### Data extracts
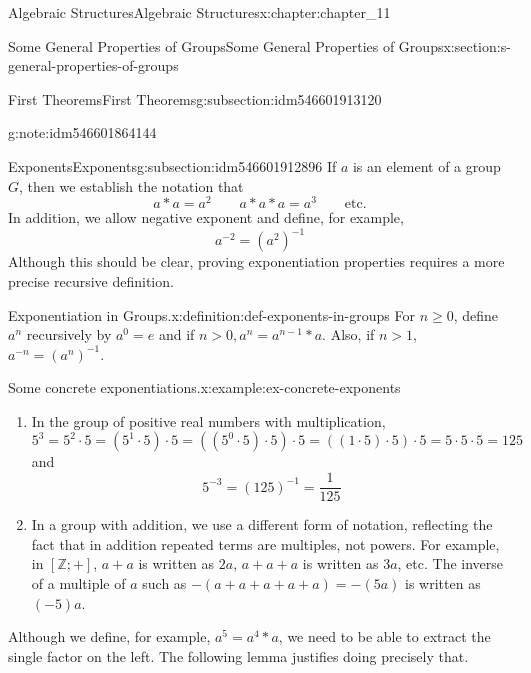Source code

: \documentclass[oneside,10pt,]{book}
\numberwithin{equation}{section}
\begin{document}
\begin{chapterptx}{Algebraic Structures}{}{Algebraic Structures}{}{}{x:chapter:chapter_11}
\begin{sectionptx}{Some General Properties of Groups}{}{Some General Properties of Groups}{}{}{x:section:s-general-properties-of-groups}
\begin{subsectionptx}{First Theorems}{}{First Theorems}{}{}{g:subsection:idm546601913120}
\begin{note}{}{g:note:idm546601864144}
%
\end{note}
\end{subsectionptx}
%
%
\typeout{************************************************}
\typeout{************************************************}
%
\begin{subsectionptx}{Exponents}{}{Exponents}{}{}{g:subsection:idm546601912896}
If \(a\) is an element of a group \(G\), then we establish the notation that%
\begin{equation*}
a * a = a^2\quad \quad
a*a*a=a^3\quad \quad
\textrm{etc.}
\end{equation*}
In addition, we allow negative exponent and define, for example,%
\begin{equation*}
a^{-2}= \left(a^2\right)^{-1}
\end{equation*}
Although this should be clear, proving exponentiation properties requires a more precise recursive definition.%
\begin{definition}{Exponentiation in Groups.}{x:definition:def-exponents-in-groups}%
%
For \(n \geq  0\), define \(a^n\) recursively by \(a ^0 = e\) and if \(n > 0, a^n= a^{n-1} *a\). Also, if \(n >1\), \(a^{-n}= \left(a^n\right)^{-1}\).%
\end{definition}
\begin{example}{Some concrete exponentiations.}{x:example:ex-concrete-exponents}%
%
\begin{enumerate}[label=(\alph*)]
\item{}In the group of positive real numbers with multiplication,%
\begin{equation*}
5^3= 5^2\cdot 5 =\left(5^1\cdot 5\right)\cdot 5=\left(\left(5^0\cdot 5\right)\cdot 5\right)\cdot 5=((1\cdot 5)\cdot 5)\cdot 5=
5 \cdot 5\cdot 5=125
\end{equation*}
and%
\begin{equation*}
5^{-3}= (125)^{-1}= \frac{1}{125}
\end{equation*}
%
\item{}In a group with addition, we use a different form of notation, reflecting the fact that in addition repeated terms are multiples, not powers. For example, in \([\mathbb{Z}; +]\), \(a + a\) is written as \(2a\), \(a + a + a\) is written as \(3a\), etc. The inverse of a multiple of \(a\) such as \(- (a + a + a + a + a) = -(5a)\) is written as \((-5)a\).%
\end{enumerate}
%
\end{example}
Although we define, for example, \(a^5=a^4* a\), we need to be able to extract the single factor on the left.  The following lemma justifies doing precisely that.%

\end{subsectionptx}
\end{sectionptx}
\end{chapterptx}
\end{document}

### Task brief
Report each line of the material in which the string "item" occurs.

### Your solution
\item{}In the group of positive real numbers with multiplication,%
\item{}In a group with addition, we use a different form of notation, reflecting the fact that in addition repeated terms are multiples, not powers. For example, in \([\mathbb{Z}; +]\), \(a + a\) is written as \(2a\), \(a + a + a\) is written as \(3a\), etc. The inverse of a multiple of \(a\) such as \(- (a + a + a + a + a) = -(5a)\) is written as \((-5)a\).%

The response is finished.